I need the records below retyped exactly.

**AVAILABLE DATA**
*** Begin section ***

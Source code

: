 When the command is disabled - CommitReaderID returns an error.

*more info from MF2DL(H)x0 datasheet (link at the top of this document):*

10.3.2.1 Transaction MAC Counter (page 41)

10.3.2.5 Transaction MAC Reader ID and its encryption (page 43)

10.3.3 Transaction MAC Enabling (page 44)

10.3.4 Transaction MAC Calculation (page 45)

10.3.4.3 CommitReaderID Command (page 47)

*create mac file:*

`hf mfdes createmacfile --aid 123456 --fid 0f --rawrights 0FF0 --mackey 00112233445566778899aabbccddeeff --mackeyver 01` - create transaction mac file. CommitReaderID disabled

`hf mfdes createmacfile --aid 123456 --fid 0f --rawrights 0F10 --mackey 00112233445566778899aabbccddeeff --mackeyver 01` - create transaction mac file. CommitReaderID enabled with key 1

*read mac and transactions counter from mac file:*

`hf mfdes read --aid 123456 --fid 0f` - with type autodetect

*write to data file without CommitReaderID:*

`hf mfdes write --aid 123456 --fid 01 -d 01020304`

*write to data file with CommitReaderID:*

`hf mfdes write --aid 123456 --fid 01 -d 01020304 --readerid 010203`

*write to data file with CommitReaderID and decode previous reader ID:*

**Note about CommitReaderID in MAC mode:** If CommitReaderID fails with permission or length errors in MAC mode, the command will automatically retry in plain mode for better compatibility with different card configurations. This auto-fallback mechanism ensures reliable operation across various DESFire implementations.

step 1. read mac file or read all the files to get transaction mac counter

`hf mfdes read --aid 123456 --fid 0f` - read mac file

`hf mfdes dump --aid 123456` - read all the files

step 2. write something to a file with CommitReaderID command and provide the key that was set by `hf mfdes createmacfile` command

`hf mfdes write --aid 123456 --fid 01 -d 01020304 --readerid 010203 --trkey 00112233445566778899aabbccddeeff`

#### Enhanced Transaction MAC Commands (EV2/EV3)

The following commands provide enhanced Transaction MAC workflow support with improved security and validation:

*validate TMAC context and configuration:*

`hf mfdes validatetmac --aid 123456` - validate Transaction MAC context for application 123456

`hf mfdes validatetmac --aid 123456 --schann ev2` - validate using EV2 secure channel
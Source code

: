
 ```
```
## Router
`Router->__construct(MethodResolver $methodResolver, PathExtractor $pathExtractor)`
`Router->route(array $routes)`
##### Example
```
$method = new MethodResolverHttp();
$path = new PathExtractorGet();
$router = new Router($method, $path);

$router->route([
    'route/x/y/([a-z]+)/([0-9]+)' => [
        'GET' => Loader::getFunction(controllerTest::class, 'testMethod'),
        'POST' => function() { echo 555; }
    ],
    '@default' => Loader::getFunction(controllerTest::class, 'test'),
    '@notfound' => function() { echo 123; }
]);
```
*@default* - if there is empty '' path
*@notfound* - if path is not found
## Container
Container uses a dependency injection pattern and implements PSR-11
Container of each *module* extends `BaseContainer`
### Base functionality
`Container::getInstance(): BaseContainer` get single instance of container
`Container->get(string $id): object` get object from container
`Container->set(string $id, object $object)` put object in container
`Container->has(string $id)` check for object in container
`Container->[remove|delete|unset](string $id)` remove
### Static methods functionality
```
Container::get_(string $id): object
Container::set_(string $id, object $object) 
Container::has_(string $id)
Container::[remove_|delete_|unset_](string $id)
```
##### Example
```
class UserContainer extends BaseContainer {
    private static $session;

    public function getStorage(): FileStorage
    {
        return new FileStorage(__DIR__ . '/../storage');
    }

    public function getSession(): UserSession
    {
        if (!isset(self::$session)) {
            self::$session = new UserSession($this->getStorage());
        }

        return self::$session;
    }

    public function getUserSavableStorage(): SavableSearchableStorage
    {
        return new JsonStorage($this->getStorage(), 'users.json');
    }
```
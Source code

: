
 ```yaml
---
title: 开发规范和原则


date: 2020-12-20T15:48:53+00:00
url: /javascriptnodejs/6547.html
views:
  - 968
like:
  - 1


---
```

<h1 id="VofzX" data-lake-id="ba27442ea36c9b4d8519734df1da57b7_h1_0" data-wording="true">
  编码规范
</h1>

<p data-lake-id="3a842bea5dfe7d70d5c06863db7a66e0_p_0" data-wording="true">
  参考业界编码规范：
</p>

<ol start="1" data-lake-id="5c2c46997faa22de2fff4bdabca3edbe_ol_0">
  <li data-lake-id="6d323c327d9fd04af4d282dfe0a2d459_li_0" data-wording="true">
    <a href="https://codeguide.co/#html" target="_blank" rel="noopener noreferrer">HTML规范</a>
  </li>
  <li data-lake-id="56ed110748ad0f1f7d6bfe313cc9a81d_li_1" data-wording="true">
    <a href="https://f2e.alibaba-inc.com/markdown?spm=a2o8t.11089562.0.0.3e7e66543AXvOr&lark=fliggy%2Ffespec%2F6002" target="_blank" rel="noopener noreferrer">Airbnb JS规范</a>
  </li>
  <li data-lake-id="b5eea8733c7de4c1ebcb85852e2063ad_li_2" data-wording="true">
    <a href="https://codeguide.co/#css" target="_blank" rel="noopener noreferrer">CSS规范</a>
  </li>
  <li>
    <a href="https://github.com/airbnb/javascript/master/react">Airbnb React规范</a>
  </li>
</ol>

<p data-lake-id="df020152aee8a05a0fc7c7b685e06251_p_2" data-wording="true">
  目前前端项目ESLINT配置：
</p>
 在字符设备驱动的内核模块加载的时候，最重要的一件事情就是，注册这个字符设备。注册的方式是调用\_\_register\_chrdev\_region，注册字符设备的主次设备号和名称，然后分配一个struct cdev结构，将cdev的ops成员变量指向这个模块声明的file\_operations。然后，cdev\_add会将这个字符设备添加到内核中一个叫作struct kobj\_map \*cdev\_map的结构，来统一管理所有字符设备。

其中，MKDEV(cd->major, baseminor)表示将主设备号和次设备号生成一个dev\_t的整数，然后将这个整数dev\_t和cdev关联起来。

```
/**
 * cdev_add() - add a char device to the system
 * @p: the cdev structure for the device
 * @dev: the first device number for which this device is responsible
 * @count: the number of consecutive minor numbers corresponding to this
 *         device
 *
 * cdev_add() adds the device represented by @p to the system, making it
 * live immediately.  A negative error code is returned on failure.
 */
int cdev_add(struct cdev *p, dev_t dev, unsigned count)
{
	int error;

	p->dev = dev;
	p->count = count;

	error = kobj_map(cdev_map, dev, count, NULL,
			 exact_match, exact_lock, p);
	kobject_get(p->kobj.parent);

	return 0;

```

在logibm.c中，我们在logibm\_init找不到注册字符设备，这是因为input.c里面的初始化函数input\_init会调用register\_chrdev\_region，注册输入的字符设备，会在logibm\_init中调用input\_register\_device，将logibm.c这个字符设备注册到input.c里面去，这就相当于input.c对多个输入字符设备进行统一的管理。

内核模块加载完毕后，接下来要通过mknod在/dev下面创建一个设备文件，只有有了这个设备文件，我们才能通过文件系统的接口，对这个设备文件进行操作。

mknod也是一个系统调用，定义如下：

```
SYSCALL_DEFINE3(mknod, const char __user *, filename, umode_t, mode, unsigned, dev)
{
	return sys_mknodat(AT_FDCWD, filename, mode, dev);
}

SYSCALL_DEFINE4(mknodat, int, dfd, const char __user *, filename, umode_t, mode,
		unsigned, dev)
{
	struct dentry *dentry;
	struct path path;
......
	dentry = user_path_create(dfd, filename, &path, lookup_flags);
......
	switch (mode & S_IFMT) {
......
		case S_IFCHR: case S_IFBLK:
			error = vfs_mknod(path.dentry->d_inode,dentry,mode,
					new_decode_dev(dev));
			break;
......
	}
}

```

*** End section ***

**TASK SOLUTION**
Source code

: When the command is disabled - CommitReaderID returns an error.

*more info from MF2DL(H)x0 datasheet (link at the top of this document):*

10.3.2.1 Transaction MAC Counter (page 41)

10.3.2.5 Transaction MAC Reader ID and its encryption (page 43)

10.3.3 Transaction MAC Enabling (page 44)

10.3.4 Transaction MAC Calculation (page 45)

10.3.4.3 CommitReaderID Command (page 47)

*create mac file:*

`hf mfdes createmacfile --aid 123456 --fid 0f --rawrights 0FF0 --mackey 00112233445566778899aabbccddeeff --mackeyver 01` - create transaction mac file. CommitReaderID disabled

`hf mfdes createmacfile --aid 123456 --fid 0f --rawrights 0F10 --mackey 00112233445566778899aabbccddeeff --mackeyver 01` - create transaction mac file. CommitReaderID enabled with key 1

*read mac and transactions counter from mac file:*

`hf mfdes read --aid 123456 --fid 0f` - with type autodetect

*write to data file without CommitReaderID:*

`hf mfdes write --aid 123456 --fid 01 -d 01020304`

*write to data file with CommitReaderID:*

`hf mfdes write --aid 123456 --fid 01 -d 01020304 --readerid 010203`

*write to data file with CommitReaderID and decode previous reader ID:*

**Note about CommitReaderID in MAC mode:** If CommitReaderID fails with permission or length errors in MAC mode, the command will automatically retry in plain mode for better compatibility with different card configurations. This auto-fallback mechanism ensures reliable operation across various DESFire implementations.

step 1. read mac file or read all the files to get transaction mac counter

`hf mfdes read --aid 123456 --fid 0f` - read mac file

`hf mfdes dump --aid 123456` - read all the files

step 2. write something to a file with CommitReaderID command and provide the key that was set by `hf mfdes createmacfile` command

`hf mfdes write --aid 123456 --fid 01 -d 01020304 --readerid 010203 --trkey 00112233445566778899aabbccddeeff`

#### Enhanced Transaction MAC Commands (EV2/EV3)

The following commands provide enhanced Transaction MAC workflow support with improved security and validation:

*validate TMAC context and configuration:*

`hf mfdes validatetmac --aid 123456` - validate Transaction MAC context for application 123456

`hf mfdes validatetmac --aid 123456 --schann ev2` - validate using EV2 secure channel
Source code

:
 ```
```
## Router
`Router->__construct(MethodResolver $methodResolver, PathExtractor $pathExtractor)`
`Router->route(array $routes)`
##### Example
```
$method = new MethodResolverHttp();
$path = new PathExtractorGet();
$router = new Router($method, $path);

$router->route([
    'route/x/y/([a-z]+)/([0-9]+)' => [
        'GET' => Loader::getFunction(controllerTest::class, 'testMethod'),
        'POST' => function() { echo 555; }
    ],
    '@default' => Loader::getFunction(controllerTest::class, 'test'),
    '@notfound' => function() { echo 123; }
]);
```
*@default* - if there is empty '' path
*@notfound* - if path is not found
## Container
Container uses a dependency injection pattern and implements PSR-11
Container of each *module* extends `BaseContainer`
### Base functionality
`Container::getInstance(): BaseContainer` get single instance of container
`Container->get(string $id): object` get object from container
`Container->set(string $id, object $object)` put object in container
`Container->has(string $id)` check for object in container
`Container->[remove|delete|unset](string $id)` remove
### Static methods functionality
```
Container::get_(string $id): object
Container::set_(string $id, object $object) 
Container::has_(string $id)
Container::[remove_|delete_|unset_](string $id)
```
##### Example
```
class UserContainer extends BaseContainer {
    private static $session;

    public function getStorage(): FileStorage
    {
        return new FileStorage(__DIR__ . '/../storage');
    }

    public function getSession(): UserSession
    {
        if (!isset(self::$session)) {
            self::$session = new UserSession($this->getStorage());
        }

        return self::$session;
    }

    public function getUserSavableStorage(): SavableSearchableStorage
    {
        return new JsonStorage($this->getStorage(), 'users.json');
    }
```
Source code

:
 ```yaml
---
title: 开发规范和原则


date: 2020-12-20T15:48:53+00:00
url: /javascriptnodejs/6547.html
views:
  - 968
like:
  - 1


---
```

<h1 id="VofzX" data-lake-id="ba27442ea36c9b4d8519734df1da57b7_h1_0" data-wording="true">
  编码规范
</h1>

<p data-lake-id="3a842bea5dfe7d70d5c06863db7a66e0_p_0" data-wording="true">
  参考业界编码规范：
</p>

<ol start="1" data-lake-id="5c2c46997faa22de2fff4bdabca3edbe_ol_0">
  <li data-lake-id="6d323c327d9fd04af4d282dfe0a2d459_li_0" data-wording="true">
    <a href="https://codeguide.co/#html" target="_blank" rel="noopener noreferrer">HTML规范</a>
  </li>
  <li data-lake-id="56ed110748ad0f1f7d6bfe313cc9a81d_li_1" data-wording="true">
    <a href="https://f2e.alibaba-inc.com/markdown?spm=a2o8t.11089562.0.0.3e7e66543AXvOr&lark=fliggy%2Ffespec%2F6002" target="_blank" rel="noopener noreferrer">Airbnb JS规范</a>
  </li>
  <li data-lake-id="b5eea8733c7de4c1ebcb85852e2063ad_li_2" data-wording="true">
    <a href="https://codeguide.co/#css" target="_blank" rel="noopener noreferrer">CSS规范</a>
  </li>
  <li>
    <a href="https://github.com/airbnb/javascript/master/react">Airbnb React规范</a>
  </li>
</ol>

<p data-lake-id="df020152aee8a05a0fc7c7b685e06251_p_2" data-wording="true">
  目前前端项目ESLINT配置：
</p>
 在字符设备驱动的内核模块加载的时候，最重要的一件事情就是，注册这个字符设备。注册的方式是调用\_\_register\_chrdev\_region，注册字符设备的主次设备号和名称，然后分配一个struct cdev结构，将cdev的ops成员变量指向这个模块声明的file\_operations。然后，cdev\_add会将这个字符设备添加到内核中一个叫作struct kobj\_map \*cdev\_map的结构，来统一管理所有字符设备。

其中，MKDEV(cd->major, baseminor)表示将主设备号和次设备号生成一个dev\_t的整数，然后将这个整数dev\_t和cdev关联起来。

```
/**
 * cdev_add() - add a char device to the system
 * @p: the cdev structure for the device
 * @dev: the first device number for which this device is responsible
 * @count: the number of consecutive minor numbers corresponding to this
 *         device
 *
 * cdev_add() adds the device represented by @p to the system, making it
 * live immediately.  A negative error code is returned on failure.
 */
int cdev_add(struct cdev *p, dev_t dev, unsigned count)
{
	int error;

	p->dev = dev;
	p->count = count;

	error = kobj_map(cdev_map, dev, count, NULL,
			 exact_match, exact_lock, p);
	kobject_get(p->kobj.parent);

	return 0;

```

在logibm.c中，我们在logibm\_init找不到注册字符设备，这是因为input.c里面的初始化函数input\_init会调用register\_chrdev\_region，注册输入的字符设备，会在logibm\_init中调用input\_register\_device，将logibm.c这个字符设备注册到input.c里面去，这就相当于input.c对多个输入字符设备进行统一的管理。

内核模块加载完毕后，接下来要通过mknod在/dev下面创建一个设备文件，只有有了这个设备文件，我们才能通过文件系统的接口，对这个设备文件进行操作。

mknod也是一个系统调用，定义如下：

```
SYSCALL_DEFINE3(mknod, const char __user *, filename, umode_t, mode, unsigned, dev)
{
	return sys_mknodat(AT_FDCWD, filename, mode, dev);
}

SYSCALL_DEFINE4(mknodat, int, dfd, const char __user *, filename, umode_t, mode,
		unsigned, dev)
{
	struct dentry *dentry;
	struct path path;
......
	dentry = user_path_create(dfd, filename, &path, lookup_flags);
......
	switch (mode & S_IFMT) {
......
		case S_IFCHR: case S_IFBLK:
			error = vfs_mknod(path.dentry->d_inode,dentry,mode,
					new_decode_dev(dev));
			break;
......
	}
}

```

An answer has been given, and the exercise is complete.